Material for the task
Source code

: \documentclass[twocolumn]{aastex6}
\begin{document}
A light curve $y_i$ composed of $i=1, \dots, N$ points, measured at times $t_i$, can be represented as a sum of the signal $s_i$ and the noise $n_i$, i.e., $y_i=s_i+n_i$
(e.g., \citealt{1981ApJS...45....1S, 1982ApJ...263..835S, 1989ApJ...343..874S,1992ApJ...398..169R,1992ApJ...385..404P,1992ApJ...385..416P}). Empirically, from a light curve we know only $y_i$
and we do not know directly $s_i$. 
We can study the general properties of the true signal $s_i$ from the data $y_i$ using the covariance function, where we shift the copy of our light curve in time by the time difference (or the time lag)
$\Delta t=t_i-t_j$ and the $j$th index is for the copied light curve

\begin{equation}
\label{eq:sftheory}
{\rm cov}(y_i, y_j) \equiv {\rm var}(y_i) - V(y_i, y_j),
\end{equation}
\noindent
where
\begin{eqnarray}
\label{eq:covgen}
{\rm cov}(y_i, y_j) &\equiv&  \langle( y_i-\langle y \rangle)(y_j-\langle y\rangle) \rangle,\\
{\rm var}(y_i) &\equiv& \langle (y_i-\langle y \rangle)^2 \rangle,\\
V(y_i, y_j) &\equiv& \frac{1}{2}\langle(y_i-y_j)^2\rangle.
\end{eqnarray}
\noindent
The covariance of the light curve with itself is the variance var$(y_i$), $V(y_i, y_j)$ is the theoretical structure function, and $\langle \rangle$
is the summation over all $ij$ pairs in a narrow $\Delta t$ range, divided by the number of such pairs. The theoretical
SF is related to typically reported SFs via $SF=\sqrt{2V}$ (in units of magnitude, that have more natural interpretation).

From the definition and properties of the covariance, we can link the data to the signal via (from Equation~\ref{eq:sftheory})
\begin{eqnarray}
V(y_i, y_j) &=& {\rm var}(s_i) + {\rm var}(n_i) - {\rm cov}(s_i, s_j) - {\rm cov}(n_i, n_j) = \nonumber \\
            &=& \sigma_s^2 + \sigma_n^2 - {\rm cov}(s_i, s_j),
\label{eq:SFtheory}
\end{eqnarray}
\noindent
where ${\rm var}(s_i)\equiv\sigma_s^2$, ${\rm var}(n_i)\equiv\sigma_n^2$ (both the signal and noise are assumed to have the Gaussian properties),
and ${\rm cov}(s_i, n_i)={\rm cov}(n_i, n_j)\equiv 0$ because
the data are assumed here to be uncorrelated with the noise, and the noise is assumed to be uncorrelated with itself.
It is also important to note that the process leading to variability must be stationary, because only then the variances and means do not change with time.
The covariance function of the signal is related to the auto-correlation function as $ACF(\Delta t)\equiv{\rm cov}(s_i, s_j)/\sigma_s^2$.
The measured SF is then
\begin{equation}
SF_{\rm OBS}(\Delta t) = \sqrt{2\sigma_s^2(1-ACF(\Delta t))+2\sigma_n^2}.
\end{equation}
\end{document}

Requirement
Copy out the material, keeping every line exactly as it is.

Result for this task
Source code

: \documentclass[twocolumn]{aastex6}
\begin{document}
A light curve $y_i$ composed of $i=1, \dots, N$ points, measured at times $t_i$, can be represented as a sum of the signal $s_i$ and the noise $n_i$, i.e., $y_i=s_i+n_i$
(e.g., \citealt{1981ApJS...45....1S, 1982ApJ...263..835S, 1989ApJ...343..874S,1992ApJ...398..169R,1992ApJ...385..404P,1992ApJ...385..416P}). Empirically, from a light curve we know only $y_i$
and we do not know directly $s_i$. 
We can study the general properties of the true signal $s_i$ from the data $y_i$ using the covariance function, where we shift the copy of our light curve in time by the time difference (or the time lag)
$\Delta t=t_i-t_j$ and the $j$th index is for the copied light curve

\begin{equation}
\label{eq:sftheory}
{\rm cov}(y_i, y_j) \equiv {\rm var}(y_i) - V(y_i, y_j),
\end{equation}
\noindent
where
\begin{eqnarray}
\label{eq:covgen}
{\rm cov}(y_i, y_j) &\equiv&  \langle( y_i-\langle y \rangle)(y_j-\langle y\rangle) \rangle,\\
{\rm var}(y_i) &\equiv& \langle (y_i-\langle y \rangle)^2 \rangle,\\
V(y_i, y_j) &\equiv& \frac{1}{2}\langle(y_i-y_j)^2\rangle.
\end{eqnarray}
\noindent
The covariance of the light curve with itself is the variance var$(y_i$), $V(y_i, y_j)$ is the theoretical structure function, and $\langle \rangle$
is the summation over all $ij$ pairs in a narrow $\Delta t$ range, divided by the number of such pairs. The theoretical
SF is related to typically reported SFs via $SF=\sqrt{2V}$ (in units of magnitude, that have more natural interpretation).

From the definition and properties of the covariance, we can link the data to the signal via (from Equation~\ref{eq:sftheory})
\begin{eqnarray}
V(y_i, y_j) &=& {\rm var}(s_i) + {\rm var}(n_i) - {\rm cov}(s_i, s_j) - {\rm cov}(n_i, n_j) = \nonumber \\
            &=& \sigma_s^2 + \sigma_n^2 - {\rm cov}(s_i, s_j),
\label{eq:SFtheory}
\end{eqnarray}
\noindent
where ${\rm var}(s_i)\equiv\sigma_s^2$, ${\rm var}(n_i)\equiv\sigma_n^2$ (both the signal and noise are assumed to have the Gaussian properties),
and ${\rm cov}(s_i, n_i)={\rm cov}(n_i, n_j)\equiv 0$ because
the data are assumed here to be uncorrelated with the noise, and the noise is assumed to be uncorrelated with itself.
It is also important to note that the process leading to variability must be stationary, because only then the variances and means do not change with time.
The covariance function of the signal is related to the auto-correlation function as $ACF(\Delta t)\equiv{\rm cov}(s_i, s_j)/\sigma_s^2$.
The measured SF is then
\begin{equation}
SF_{\rm OBS}(\Delta t) = \sqrt{2\sigma_s^2(1-ACF(\Delta t))+2\sigma_n^2}.
\end{equation}
\end{document}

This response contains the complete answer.